Optimistic outlook for India’s manufacturing sector in 2014

Indian Manufacturing Sector’s Purchasing Managers’ Index (PMI) which is seasonally prepared by Markit, has consistently been below 50.0 since July 2013. 50 is the point in the index that differentiates a state of growth from one of contraction. In November though, there has been a spike in manufacturing sector activity with the PMI climbing to 51.3 due to new orders and increased output.

This also coincides with a spike in GDP growth in the second quarter this fiscal year which can be attributed to increased performance of manufacturing, construction, farm, and services sectors. Export, which is an indicator of India’s economic health, has also grown but only marginally. This would suggest that the domestic market was the main contributing factor for the GDP growth.

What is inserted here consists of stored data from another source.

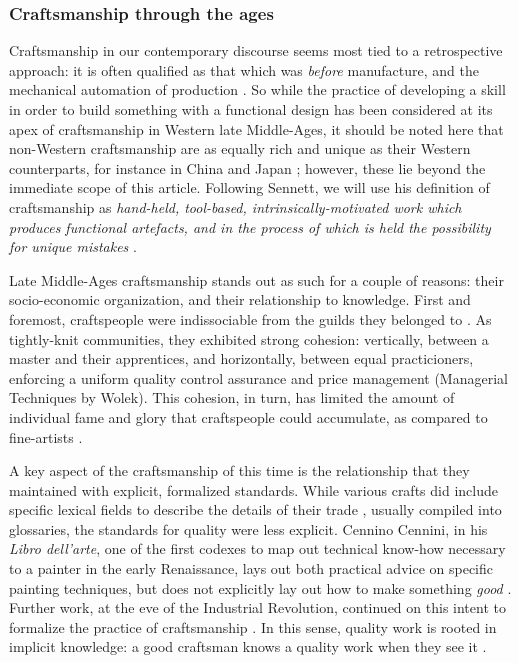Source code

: \subsubsection{Craftsmanship through the ages}

Craftsmanship in our contemporary discourse seems most tied to a retrospective approach: it is often qualified as that which was \emph{before} manufacture, and the mechanical automation of production \citep{thompson_study_1934}. So while the practice of developing a skill in order to build something with a functional design has been considered at its apex of craftsmanship in Western late Middle-Ages, it should be noted here that non-Western craftsmanship are as equally rich and unique as their Western counterparts, for instance in China \citep{zhang_jingdezhen_2015} and Japan \citep{jordan_copying_2003}; however, these lie beyond the immediate scope of this article. Following Sennett, we will use his definition of craftsmanship as \emph{hand-held, tool-based, intrinsically-motivated work which produces functional artefacts, and in the process of which is held the possibility for unique mistakes} \citep{sennett_craftsman_2009}.

Late Middle-Ages craftsmanship stands out as such for a couple of reasons: their socio-economic organization, and their relationship to knowledge. First and foremost, craftspeople were indissociable from the guilds they belonged to \citep{black_guilds_1984}. As tightly-knit communities, they exhibited strong cohesion: vertically, between a master and their apprentices, and horizontally, between equal practicioners, enforcing a uniform quality control assurance and price management (Managerial Techniques by Wolek). This cohesion, in turn, has limited the amount of individual fame and glory that craftspeople could accumulate, as compared to fine-artists \citep{thompson_materials_1956}.

A key aspect of the craftsmanship of this time is the relationship that they maintained with explicit, formalized standards. While various crafts did include specific lexical fields to describe the details of their trade \citep{bassett_craftsman_2008}, usually compiled into glossaries, the standards for quality were less explicit. Cennino Cennini, in his \emph{Libro dell'arte}, one of the first codexes to map out technical know-how necessary to a painter in the early Renaissance, lays out both practical advice on specific painting techniques, but does not explicitly lay out how to make something \emph{good} \citep{cennini_craftsman_2012}. Further work, at the eve of the Industrial Revolution, continued on this intent to formalize the practice of craftsmanship \citep{pannabecker_diderot_1994}. In this sense, quality work is rooted in implicit knowledge: a good craftsman knows a quality work when they see it \citep{sennett_craftsman_2009}.

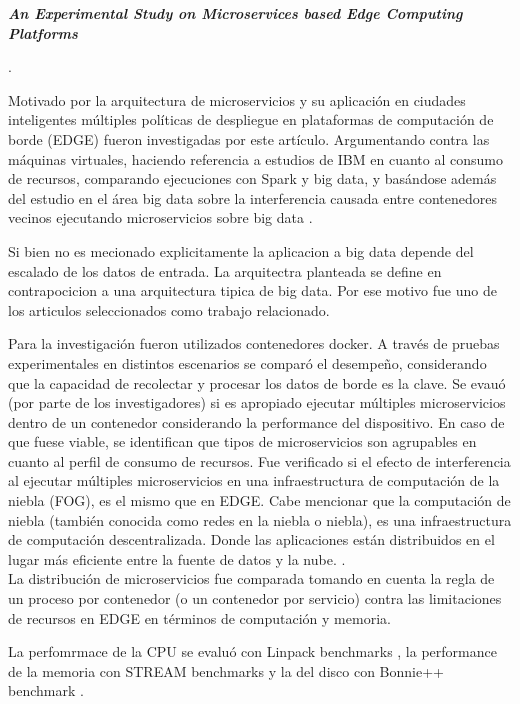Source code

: \textbf{\emph{An Experimental Study on Microservices based Edge Computing Platforms}}

 \cite{qu_experimental_2020}.

Motivado por la arquitectura de microservicios y su aplicación en ciudades inteligentes
múltiples políticas de despliegue en plataformas de computación de borde (EDGE) fueron investigadas por este artículo.
Argumentando contra las máquinas virtuales, haciendo referencia a estudios de IBM en cuanto al consumo de recursos, 
comparando ejecuciones con Spark \cite{ApacheSpark} y big data, y basándose además del estudio en el área big data sobre la interferencia causada entre contenedores vecinos ejecutando microservicios sobre big data \cite{BigDataWikipedia}.

Si bien no es mecionado explicitamente la aplicacion a big data depende del escalado de los datos de entrada. La arquitectra planteada se define en contrapocicion a una arquitectura tipica de big data. Por ese motivo fue uno de los articulos seleccionados como trabajo relacionado. 

Para la investigación fueron utilizados contenedores docker. A través de pruebas experimentales en distintos escenarios se comparó el desempeño, considerando que la capacidad de recolectar y procesar los datos de borde es la clave.
Se evauó (por parte de los investigadores) si es apropiado ejecutar múltiples microservicios dentro de un contenedor considerando la performance del dispositivo.
En caso de que fuese viable, se identifican que tipos de microservicios son agrupables en cuanto al perfil de consumo de recursos.
Fue verificado si el efecto de interferencia al ejecutar múltiples microservicios en una infraestructura de computación de la niebla (FOG), es el mismo que en EDGE. Cabe mencionar que la computación de niebla (también conocida como redes en la niebla o niebla),
es una infraestructura de computación descentralizada. Donde las aplicaciones están distribuidos en el lugar más eficiente entre la fuente de datos y la nube.
\cite{webfog}.
\\
La distribución de microservicios fue comparada tomando en cuenta la regla de un proceso por contenedor (o un contenedor por servicio) 
\cite{cont_por_serv} 
contra las limitaciones de recursos en EDGE en términos de computación y memoria. 

La perfomrmace de la CPU se evaluó con Linpack benchmarks 
\cite{LINPACKBenchmarksWikipedia}, la performance de la memoria con STREAM benchmarks 
\cite{STREAMBenchmarkAMD} 
y la del disco con Bonnie++ benchmark \cite{BonnieWikipedia}.

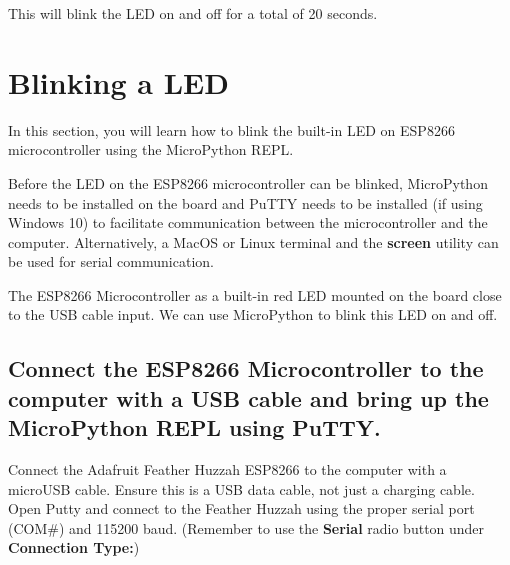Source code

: \documentclass{book}
\begin{document}
This will blink the LED on and off for a total of 20 seconds.
    




    
        \section{Blinking a LED}\label{blinking-a-led}
    




    
        In this section, you will learn how to blink the built-in LED on ESP8266
microcontroller using the MicroPython REPL.

Before the LED on the ESP8266 microcontroller can be blinked,
MicroPython needs to be installed on the board and PuTTY needs to be
installed (if using Windows 10) to facilitate communication between the
microcontroller and the computer. Alternatively, a MacOS or Linux
terminal and the \textbf{screen} utility can be used for serial
communication.
    




    
        The ESP8266 Microcontroller as a built-in red LED mounted on the board
close to the USB cable input. We can use MicroPython to blink this LED
on and off.
    




    
        \subsection{Connect the ESP8266 Microcontroller to the computer with a
USB cable and bring up the MicroPython REPL using
PuTTY.}\label{connect-the-esp8266-microcontroller-to-the-computer-with-a-usb-cable-and-bring-up-the-micropython-repl-using-putty.}
    




    
        Connect the Adafruit Feather Huzzah ESP8266 to the computer with a
microUSB cable. Ensure this is a USB data cable, not just a charging
cable. Open Putty and connect to the Feather Huzzah using the proper
serial port (COM\#) and 115200 baud. (Remember to use the
\textbf{Serial} radio button under \textbf{Connection Type:})
\end{document}
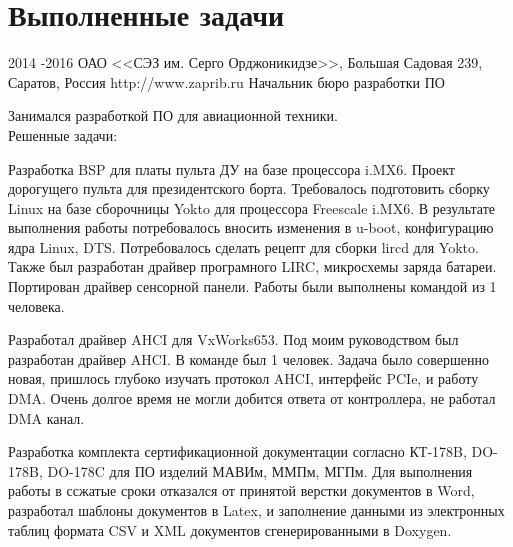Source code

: \section{Выполненные задачи}

\job
{2014 -}{2016}
{ОАО <<СЭЗ им. Серго Орджоникидзе>>, Большая Садовая 239, Саратов, Россия}
{http://www.zaprib.ru}
{Начальник бюро разработки ПО}
{Занимался разработкой ПО для авиационной техники.\\

Решенные задачи:
\begin{itemize-noindent}
\item{Разработка BSP для платы пульта ДУ на базе процессора i.MX6. Проект дорогущего пульта для президентского борта. Требовалось подготовить сборку Linux на базе сборочницы Yokto для процессора Freescale i.MX6. В результате выполнения работы потребовалось вносить изменения в u-boot, конфигурацию ядра Linux, DTS. Потребовалось сделать рецепт для сборки lircd для Yokto. Также был разработан драйвер програмного LIRC, микросхемы заряда батареи. Портирован драйвер сенсорной панели. Работы были выполнены командой из 1 человека.}
\item{Разработал драйвер AHCI для VxWorks653. Под моим руководством был разработан драйвер AHCI. В команде был 1 человек. Задача было совершенно новая, пришлось глубоко изучать протокол AHCI, интерфейс PCIe, и работу DMA. Очень долгое время не могли добится ответа от контроллера, не работал DMA канал.}
\item{Разработка комплекта сертификационной документации согласно КТ-178B, DO-178B, DO-178C для ПО изделий МАВИм, ММПм, МГПм. Для выполнения работы в ссжатые сроки отказался от принятой верстки документов в Word, разработал шаблоны документов в Latex, и заполнение данными из электронных таблиц формата CSV и XML документов сгенерированными в Doxygen.}
\end{itemize-noindent}
}



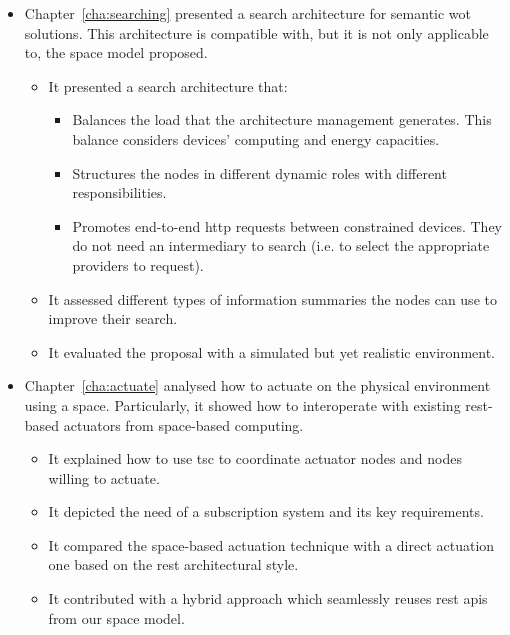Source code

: \begin{itemize}
  \item Chapter~\ref{cha:searching} presented a search architecture for semantic \ac{wot} solutions.
        This architecture is compatible with, but it is not only applicable to, the space model proposed.
    \begin{itemize}
      \item It presented a search architecture that:
      \begin{itemize}
	\item Balances the load that the architecture management generates.
	      This balance considers devices' computing and energy capacities.
	\item Structures the nodes in different dynamic roles with different responsibilities. %
	\item Promotes end-to-end \ac{http} requests between constrained devices.
	      They do not need an intermediary to search (i.e. to select the appropriate providers to request). %
      \end{itemize}
      \item It assessed different types of information summaries the nodes can use to improve their search.
      \item It evaluated the proposal with a simulated but yet realistic environment.
    \end{itemize}
    
  \item Chapter~\ref{cha:actuate} analysed how to actuate on the physical environment using a space. %
	Particularly, it showed how to interoperate with existing \ac{rest}-based actuators from space-based computing.
    \begin{itemize}
      \item It explained how to use \ac{tsc} to coordinate actuator nodes and nodes willing to actuate.
      \item It depicted the need of a subscription system and its key requirements.
      \item It compared the space-based actuation technique with a direct actuation one based on the \ac{rest} architectural style. %
      \item It contributed with a hybrid approach which seamlessly reuses \ac{rest} \acp{api} from our space model.
    \end{itemize}
  

\end{itemize}

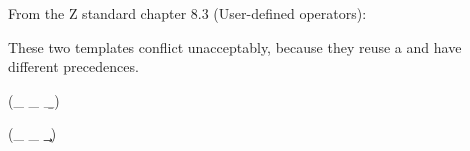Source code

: From the Z standard chapter 8.3 (User-defined operators):

These two templates conflict unacceptably, because they
reuse a and have different precedences.


\begin{zed}
 \leftassoc (\_ \a \_ \b \_)
\end{zed}

\begin{zed}
 \leftassoc (\_ \a \_ \c \_)
\end{zed}
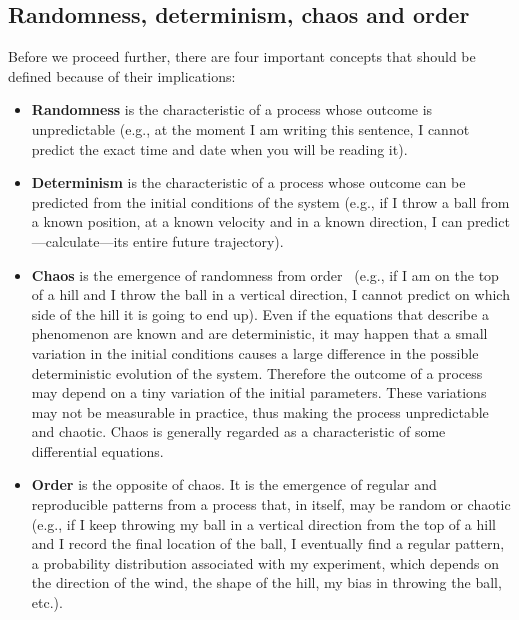 \documentclass[justified, sixbynine]{tufte-book}
\theoremstyle{plain}%
\newtheorem * {corollary}{Corollary}
\theoremstyle{definition}
\theoremstyle{remark}
\newtheorem * {remark}{Remark}
\newtheorem * {note}{Note}
\begin{document}
\begin{fullwidth}
\goodbreak\section{Randomness, determinism, chaos and order}

Before we proceed further, there are four important concepts that should be defined because of their implications:

\begin{itemize}
\item  {\bf Randomness} is the characteristic of a process whose outcome is
unpredictable (e.g., at the moment I am writing this sentence, I cannot
predict the exact time and date when you will be reading it).

\item  {\bf Determinism} is the characteristic of a process whose outcome
can be predicted from the initial conditions of the system (e.g., if I throw a
ball from a known position, at a known velocity and in a known direction, I
can predict---calculate---its entire future trajectory).

\item  {\bf Chaos} is the emergence of randomness from order~\cite{lorenz}
(e.g., if I am on the
top of a hill and I throw the ball in a vertical direction, I cannot predict on
which side of the hill it is going to end up). Even if the equations that
describe a phenomenon are known and are deterministic, it may happen that a
small variation in the initial conditions causes a large difference in the
possible deterministic evolution of the system. Therefore the outcome of a
process may depend on a tiny variation of the initial parameters. These
variations may not be measurable in practice, thus making the process
unpredictable and chaotic. Chaos is generally regarded as a characteristic
of some differential equations.

\item  {\bf Order} is the opposite of chaos. It is the emergence of regular
and reproducible patterns from a process that, in itself, may be random or
chaotic (e.g., if I keep throwing my ball in a vertical direction from
the top of a hill and I record the final location of the ball, I eventually
find a regular pattern, a probability distribution associated with my
experiment, which depends on the direction of the wind, the shape of the
hill, my bias in throwing the ball, etc.).
\end{itemize}


\end{fullwidth}
\end{document}
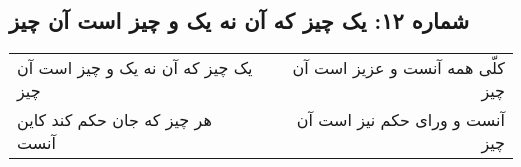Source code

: \begin{center}
\section*{شماره ۱۲: یک چیز که آن نه یک و چیز است آن چیز}
\label{sec:012}
\begin{longtable}{l p{0.5cm} r}
یک چیز که آن نه یک و چیز است آن چیز
&&
کلّی همه آنست و عزیز است آن چیز
\\
هر چیز که جان حکم کند کاین آنست
&&
آنست و ورای حکم نیز است آن چیز
\\
\end{longtable}
\end{center}
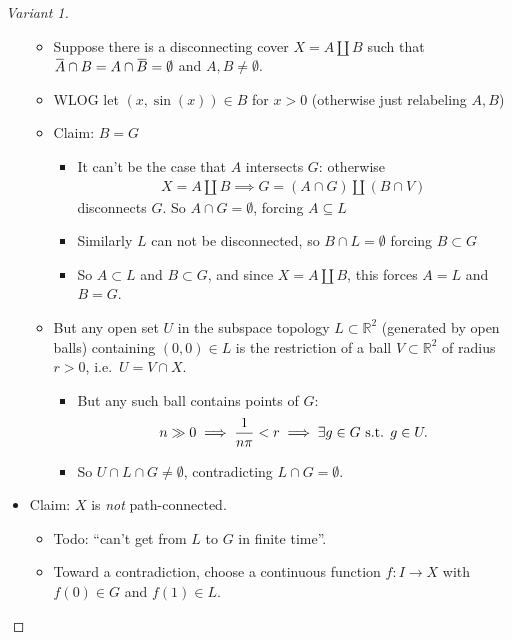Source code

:\begin{solution}
\begin{proof}[Variant 1]
\begin{itemize}
  \begin{itemize}
  \tightlist
  \item
    Suppose there is a disconnecting cover \(X = A{\coprod}B\) such that
    \(\mkern 1.5mu\overline{\mkern-1.5muA\mkern-1.5mu}\mkern 1.5mu \cap B = A\cap\mkern 1.5mu\overline{\mkern-1.5muB\mkern-1.5mu}\mkern 1.5mu = \emptyset\)
    and \(A, B \neq \emptyset\).
  \item
    WLOG let \((x, \sin(x))\in B\) for \(x>0\) (otherwise just
    relabeling \(A, B\))
  \item
    Claim: \(B = G\)

    \begin{itemize}
    \tightlist
    \item
      It can't be the case that \(A\) intersects \(G\): otherwise
      \begin{align*}X = A{\coprod}B \implies G = (A\cap G) {\coprod}(B \cap V)\end{align*}
      disconnects \(G\). So \(A\cap G = \emptyset\), forcing
      \(A \subseteq L\)
    \item
      Similarly \(L\) can not be disconnected, so
      \(B\cap L = \emptyset\) forcing \(B \subset G\)
    \item
      So \(A \subset L\) and \(B\subset G\), and since
      \(X = A{\coprod}B\), this forces \(A = L\) and \(B = G\).
    \end{itemize}
  \item
    But any open set \(U\) in the subspace topology
    \(L\subset {\mathbb{R}}^2\) (generated by open balls) containing
    \((0, 0) \in L\) is the restriction of a ball
    \(V \subset {\mathbb{R}}^2\) of radius \(r>0\),
    i.e.~\(U = V \cap X\).

    \begin{itemize}
    \tightlist
    \item
      But any such ball contains points of \(G\):
      \begin{align*}n\gg 0 \implies {1 \over n\pi} < r \implies \exists g\in G \text{ s.t. } g\in U.\end{align*}
    \item
      So \(U \cap L \cap G \neq \emptyset\), contradicting
      \(L\cap G = \emptyset\).
    \end{itemize}
  \end{itemize}
\item
  Claim: \(X\) is \emph{not} path-connected.

  \begin{itemize}
  \item
    Todo: ``can't get from \(L\) to \(G\) in finite time''.
  \item
    Toward a contradiction, choose a continuous function \(f:I \to X\)
    with \(f(0) \in G\) and \(f(1) \in L\).


\end{itemize}
\end{itemize}
\end{proof}
\end{solution}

Industry experts claim that easing of RBI’s interest tightening cycle was also one of the other contributing factors to the improved performance. This can be corroborated with the fact that Wholesale Price Index based inflation was at an eight-month high in October (7%), and Consumer Price Index based inflation rose to 10% in the same month.

Inflation is a continuing concern for the economy and it is expected that the RBI will raise the rates again towards the end of this fiscal year. The goal is to maintain the rate of 5% which the RBI considers acceptable, which will consequentially help lower borrowing costs and increase economic activity.